▶ [TASK REQUIREMENTS]: State how many lines of the entries hold the string "positions", and output nothing but that count.

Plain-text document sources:
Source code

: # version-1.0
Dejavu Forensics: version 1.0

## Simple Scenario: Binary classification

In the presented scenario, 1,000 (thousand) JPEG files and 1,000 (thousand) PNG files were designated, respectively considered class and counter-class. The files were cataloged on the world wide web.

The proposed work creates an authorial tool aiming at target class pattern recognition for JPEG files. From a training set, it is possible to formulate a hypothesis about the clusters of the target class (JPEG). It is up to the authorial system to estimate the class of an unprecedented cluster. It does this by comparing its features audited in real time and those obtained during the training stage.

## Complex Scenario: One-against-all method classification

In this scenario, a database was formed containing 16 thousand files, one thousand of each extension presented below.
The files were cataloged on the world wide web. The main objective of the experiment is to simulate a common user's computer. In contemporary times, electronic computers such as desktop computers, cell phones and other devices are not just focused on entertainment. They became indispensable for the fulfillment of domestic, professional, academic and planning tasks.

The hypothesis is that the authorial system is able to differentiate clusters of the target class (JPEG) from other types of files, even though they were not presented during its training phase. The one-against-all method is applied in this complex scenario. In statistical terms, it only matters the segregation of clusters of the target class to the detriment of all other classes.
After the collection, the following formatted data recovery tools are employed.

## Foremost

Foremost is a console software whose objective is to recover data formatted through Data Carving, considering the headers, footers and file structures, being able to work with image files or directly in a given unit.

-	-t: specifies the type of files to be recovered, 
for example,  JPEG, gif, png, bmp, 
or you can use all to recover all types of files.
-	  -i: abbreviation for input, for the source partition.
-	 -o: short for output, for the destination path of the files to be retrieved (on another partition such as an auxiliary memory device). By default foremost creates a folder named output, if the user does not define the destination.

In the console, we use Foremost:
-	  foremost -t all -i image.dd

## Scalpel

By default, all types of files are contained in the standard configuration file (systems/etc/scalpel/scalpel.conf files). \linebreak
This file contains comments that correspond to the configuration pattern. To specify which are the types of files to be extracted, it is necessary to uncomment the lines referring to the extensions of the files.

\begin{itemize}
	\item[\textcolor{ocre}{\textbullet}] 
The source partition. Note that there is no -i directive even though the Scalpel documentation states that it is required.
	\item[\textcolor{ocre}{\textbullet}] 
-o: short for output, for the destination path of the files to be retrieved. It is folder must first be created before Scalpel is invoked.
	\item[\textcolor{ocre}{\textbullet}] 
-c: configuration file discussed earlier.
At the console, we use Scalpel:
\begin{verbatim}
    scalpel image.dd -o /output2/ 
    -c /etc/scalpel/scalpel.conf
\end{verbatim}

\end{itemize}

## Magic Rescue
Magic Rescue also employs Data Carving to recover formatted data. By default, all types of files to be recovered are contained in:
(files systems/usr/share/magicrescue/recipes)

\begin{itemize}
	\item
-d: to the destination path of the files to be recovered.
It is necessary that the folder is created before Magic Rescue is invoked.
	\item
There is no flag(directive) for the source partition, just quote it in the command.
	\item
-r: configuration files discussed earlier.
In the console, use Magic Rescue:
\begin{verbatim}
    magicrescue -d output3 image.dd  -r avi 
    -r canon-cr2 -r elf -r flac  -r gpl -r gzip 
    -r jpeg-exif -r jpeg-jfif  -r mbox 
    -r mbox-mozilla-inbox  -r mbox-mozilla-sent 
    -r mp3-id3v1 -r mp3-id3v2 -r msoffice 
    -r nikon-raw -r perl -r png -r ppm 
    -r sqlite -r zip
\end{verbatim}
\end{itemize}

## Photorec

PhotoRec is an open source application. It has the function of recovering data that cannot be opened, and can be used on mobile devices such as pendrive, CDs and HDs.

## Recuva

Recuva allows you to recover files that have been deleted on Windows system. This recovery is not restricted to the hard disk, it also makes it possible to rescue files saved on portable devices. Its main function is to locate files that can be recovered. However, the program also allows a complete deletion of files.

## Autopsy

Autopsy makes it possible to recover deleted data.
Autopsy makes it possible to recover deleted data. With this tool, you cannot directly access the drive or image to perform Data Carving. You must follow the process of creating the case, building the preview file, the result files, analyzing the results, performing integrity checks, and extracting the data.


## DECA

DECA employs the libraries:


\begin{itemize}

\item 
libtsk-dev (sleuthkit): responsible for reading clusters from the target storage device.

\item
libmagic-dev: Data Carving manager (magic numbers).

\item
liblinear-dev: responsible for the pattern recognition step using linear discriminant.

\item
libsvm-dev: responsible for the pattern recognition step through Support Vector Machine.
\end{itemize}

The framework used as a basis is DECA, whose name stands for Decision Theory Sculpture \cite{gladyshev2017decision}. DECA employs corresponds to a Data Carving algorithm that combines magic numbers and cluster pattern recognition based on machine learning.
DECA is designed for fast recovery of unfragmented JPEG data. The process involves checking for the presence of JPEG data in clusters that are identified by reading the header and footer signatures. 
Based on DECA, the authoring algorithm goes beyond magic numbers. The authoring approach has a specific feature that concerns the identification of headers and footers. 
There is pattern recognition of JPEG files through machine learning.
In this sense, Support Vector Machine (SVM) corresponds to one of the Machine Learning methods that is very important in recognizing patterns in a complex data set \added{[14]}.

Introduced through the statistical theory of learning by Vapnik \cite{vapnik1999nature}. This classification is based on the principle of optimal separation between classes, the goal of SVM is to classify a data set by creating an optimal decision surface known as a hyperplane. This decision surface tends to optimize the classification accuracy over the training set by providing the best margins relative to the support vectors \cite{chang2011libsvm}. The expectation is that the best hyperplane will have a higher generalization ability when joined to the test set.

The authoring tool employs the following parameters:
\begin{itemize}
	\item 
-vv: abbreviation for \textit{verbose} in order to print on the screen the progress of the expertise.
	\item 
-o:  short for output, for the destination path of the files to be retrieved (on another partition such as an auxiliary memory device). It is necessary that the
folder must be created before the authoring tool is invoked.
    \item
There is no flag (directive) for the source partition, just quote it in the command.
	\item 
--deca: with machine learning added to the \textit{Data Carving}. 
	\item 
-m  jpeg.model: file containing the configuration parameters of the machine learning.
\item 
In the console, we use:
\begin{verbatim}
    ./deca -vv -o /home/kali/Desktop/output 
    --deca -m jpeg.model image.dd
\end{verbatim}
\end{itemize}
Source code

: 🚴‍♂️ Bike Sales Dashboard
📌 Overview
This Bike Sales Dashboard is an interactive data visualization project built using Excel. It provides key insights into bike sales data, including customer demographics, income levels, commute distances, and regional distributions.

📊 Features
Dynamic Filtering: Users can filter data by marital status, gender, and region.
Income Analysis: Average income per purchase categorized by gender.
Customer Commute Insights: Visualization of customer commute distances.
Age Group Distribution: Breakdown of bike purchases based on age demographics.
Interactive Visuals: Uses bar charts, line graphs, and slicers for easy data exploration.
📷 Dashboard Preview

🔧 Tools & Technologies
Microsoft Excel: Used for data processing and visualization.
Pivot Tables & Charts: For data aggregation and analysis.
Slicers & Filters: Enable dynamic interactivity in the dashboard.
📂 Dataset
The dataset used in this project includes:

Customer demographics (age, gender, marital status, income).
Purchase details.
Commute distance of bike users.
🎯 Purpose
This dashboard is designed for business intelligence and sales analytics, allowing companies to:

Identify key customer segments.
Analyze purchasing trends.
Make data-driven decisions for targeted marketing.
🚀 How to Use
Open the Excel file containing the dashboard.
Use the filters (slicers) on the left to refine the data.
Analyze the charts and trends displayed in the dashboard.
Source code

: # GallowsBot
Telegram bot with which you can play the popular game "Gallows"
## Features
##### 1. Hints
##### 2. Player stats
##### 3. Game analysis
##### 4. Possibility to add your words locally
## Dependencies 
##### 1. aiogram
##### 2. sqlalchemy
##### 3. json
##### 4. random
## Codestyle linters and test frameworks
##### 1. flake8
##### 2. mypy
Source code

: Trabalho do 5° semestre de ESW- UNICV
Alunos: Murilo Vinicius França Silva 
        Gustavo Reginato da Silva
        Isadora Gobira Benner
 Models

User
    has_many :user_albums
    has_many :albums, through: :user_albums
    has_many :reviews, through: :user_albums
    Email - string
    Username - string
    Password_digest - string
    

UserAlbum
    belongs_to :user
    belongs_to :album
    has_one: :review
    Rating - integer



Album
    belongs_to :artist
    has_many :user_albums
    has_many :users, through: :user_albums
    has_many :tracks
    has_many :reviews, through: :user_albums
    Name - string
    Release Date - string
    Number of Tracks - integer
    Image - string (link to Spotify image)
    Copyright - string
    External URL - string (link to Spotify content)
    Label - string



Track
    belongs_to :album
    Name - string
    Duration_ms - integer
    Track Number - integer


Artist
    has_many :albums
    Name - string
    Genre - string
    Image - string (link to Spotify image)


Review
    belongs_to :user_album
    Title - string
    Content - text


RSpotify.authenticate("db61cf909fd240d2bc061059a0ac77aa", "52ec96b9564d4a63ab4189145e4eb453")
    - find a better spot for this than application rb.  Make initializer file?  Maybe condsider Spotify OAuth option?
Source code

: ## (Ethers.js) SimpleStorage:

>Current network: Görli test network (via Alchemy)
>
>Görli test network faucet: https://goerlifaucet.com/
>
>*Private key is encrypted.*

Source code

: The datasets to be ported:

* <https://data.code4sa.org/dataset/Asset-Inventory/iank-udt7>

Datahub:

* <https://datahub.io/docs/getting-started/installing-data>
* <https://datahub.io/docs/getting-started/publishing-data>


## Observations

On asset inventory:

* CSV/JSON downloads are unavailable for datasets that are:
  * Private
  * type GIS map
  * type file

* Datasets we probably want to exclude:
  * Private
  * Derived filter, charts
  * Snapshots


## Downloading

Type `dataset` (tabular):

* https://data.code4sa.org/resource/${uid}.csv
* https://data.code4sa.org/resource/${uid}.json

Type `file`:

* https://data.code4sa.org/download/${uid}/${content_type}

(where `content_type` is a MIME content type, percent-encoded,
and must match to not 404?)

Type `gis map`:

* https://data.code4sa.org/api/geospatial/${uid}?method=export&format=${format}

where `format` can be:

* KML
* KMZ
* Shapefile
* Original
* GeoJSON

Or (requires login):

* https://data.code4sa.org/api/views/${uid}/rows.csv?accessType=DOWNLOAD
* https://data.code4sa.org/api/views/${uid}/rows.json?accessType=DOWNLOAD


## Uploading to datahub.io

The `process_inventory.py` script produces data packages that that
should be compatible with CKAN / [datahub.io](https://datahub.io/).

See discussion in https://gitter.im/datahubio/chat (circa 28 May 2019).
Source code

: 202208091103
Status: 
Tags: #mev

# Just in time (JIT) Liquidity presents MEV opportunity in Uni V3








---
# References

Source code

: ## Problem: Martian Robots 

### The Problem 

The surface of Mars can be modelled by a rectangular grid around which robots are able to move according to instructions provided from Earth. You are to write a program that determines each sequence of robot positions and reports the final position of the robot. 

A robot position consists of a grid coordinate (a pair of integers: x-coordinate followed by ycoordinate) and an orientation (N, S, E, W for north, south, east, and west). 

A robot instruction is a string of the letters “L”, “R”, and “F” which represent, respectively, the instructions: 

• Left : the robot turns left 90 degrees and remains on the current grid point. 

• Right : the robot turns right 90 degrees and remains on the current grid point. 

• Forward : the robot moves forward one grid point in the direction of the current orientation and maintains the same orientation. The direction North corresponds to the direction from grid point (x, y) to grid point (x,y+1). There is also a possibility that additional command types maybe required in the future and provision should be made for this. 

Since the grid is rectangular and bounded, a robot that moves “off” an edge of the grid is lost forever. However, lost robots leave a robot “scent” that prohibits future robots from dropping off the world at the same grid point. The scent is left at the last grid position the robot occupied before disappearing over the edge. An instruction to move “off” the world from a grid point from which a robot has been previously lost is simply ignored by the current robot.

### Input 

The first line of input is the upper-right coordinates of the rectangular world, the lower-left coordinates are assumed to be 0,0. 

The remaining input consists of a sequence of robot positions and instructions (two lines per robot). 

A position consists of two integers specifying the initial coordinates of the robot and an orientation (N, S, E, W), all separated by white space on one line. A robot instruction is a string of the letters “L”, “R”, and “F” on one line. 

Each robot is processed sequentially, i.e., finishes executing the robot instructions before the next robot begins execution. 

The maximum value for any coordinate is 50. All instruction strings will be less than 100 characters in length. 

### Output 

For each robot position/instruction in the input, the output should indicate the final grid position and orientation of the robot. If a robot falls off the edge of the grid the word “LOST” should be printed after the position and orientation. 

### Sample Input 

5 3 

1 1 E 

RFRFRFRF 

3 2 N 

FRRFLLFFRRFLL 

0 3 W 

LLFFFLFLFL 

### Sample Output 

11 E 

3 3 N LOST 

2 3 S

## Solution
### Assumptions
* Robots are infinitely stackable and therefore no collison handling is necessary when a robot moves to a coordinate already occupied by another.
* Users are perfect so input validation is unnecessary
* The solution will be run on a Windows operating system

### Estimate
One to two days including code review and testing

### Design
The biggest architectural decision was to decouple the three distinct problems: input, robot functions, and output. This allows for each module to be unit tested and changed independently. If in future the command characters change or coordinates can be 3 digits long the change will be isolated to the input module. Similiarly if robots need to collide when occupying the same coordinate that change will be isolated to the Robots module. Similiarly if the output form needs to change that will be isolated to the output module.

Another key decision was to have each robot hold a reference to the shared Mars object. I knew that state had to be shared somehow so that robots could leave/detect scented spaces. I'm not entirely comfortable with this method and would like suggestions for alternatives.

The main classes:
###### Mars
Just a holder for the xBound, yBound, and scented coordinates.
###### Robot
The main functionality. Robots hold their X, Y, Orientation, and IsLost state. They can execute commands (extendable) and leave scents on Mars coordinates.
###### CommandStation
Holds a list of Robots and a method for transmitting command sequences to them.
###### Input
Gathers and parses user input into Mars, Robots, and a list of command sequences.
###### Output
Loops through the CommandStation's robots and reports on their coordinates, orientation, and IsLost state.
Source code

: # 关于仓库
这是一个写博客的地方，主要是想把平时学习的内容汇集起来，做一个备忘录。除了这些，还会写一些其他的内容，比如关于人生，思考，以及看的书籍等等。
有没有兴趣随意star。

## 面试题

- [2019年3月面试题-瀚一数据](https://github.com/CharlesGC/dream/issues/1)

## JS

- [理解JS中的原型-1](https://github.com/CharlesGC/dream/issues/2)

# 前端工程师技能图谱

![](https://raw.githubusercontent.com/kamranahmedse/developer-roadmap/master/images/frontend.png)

▶ [EXERCISE SOLUTION]: 2